Include/exclude subimages (see Dealing with multi-subimage/multi-part files).

Examples:

oiiotool image.jpg --unsharp -o sharper.jpg

oiiotool image.jpg --unsharp:width=5:contrast=1.5 -o sharper.jpg

oiiotool image.jpg --unsharp:kernel=median -o sharper.jpg
# Note: median filter helps emphasize compact high-frequency details
# without over-sharpening long edges as the default unsharp filter
# sometimes does.
--fft
--ifft

Performs forward and inverse unitized discrete Fourier transform. The forward FFT always transforms only the first channel of the top image on the stack, and results in a 2-channel image (with real and imaginary channels). The inverse FFT transforms the first two channels of the top image on the stack (assuming they are real and imaginary, respectively) and results in a single channel result (with the real component only of the spatial domain result).

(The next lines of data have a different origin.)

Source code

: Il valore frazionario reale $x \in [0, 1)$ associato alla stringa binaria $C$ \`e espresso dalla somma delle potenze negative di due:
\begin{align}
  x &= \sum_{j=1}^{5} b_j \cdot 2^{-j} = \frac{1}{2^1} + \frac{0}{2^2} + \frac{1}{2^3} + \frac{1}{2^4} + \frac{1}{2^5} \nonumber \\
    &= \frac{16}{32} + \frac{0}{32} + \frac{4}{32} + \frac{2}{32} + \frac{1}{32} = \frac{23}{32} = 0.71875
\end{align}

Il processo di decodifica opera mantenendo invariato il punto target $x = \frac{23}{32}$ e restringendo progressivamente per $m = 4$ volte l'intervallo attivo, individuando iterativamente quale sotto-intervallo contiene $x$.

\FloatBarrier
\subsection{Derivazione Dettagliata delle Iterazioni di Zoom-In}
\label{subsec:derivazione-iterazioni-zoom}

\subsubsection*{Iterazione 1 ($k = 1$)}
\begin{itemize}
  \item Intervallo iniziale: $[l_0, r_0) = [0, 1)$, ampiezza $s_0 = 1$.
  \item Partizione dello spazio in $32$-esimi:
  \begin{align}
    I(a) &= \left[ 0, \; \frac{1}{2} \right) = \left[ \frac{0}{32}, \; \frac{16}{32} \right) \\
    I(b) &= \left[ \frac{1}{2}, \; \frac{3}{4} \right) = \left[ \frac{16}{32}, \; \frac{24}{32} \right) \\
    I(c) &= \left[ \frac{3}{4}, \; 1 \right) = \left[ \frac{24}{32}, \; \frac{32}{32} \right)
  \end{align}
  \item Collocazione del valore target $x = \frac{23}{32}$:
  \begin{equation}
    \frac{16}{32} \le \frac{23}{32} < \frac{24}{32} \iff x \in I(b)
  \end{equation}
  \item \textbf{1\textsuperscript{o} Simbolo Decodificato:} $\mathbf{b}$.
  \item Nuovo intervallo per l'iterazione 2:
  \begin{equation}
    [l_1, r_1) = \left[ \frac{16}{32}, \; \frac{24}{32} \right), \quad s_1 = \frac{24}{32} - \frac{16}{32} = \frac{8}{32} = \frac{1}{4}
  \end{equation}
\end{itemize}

Optional appended modifiers include:

:subimages= indices-or-names

Include/exclude subimages (see Dealing with multi-subimage/multi-part files).

Examples:

# Select the blue channel and take its DCT
oiiotool image.jpg --ch 2 --fft -o fft.exr

# Reconstruct from the FFT
oiiotool fft.exr --ifft -o reconstructed.exr

# Output the power spectrum: real^2 + imag^2
oiiotool fft.exr --dup --mul --chsum -o powerspectrum.exr
--polar
--unpolar

The --polar transforms a 2-channel image whose channels are interpreted as complex values (real and imaginary components) into the equivalent values expressed in polar form of amplitude and phase (with phase between 0 and \(2\pi\)).

The unpolar performs the reverse transformation, converting from polar values (amplitude and phase) to complex (real and imaginary).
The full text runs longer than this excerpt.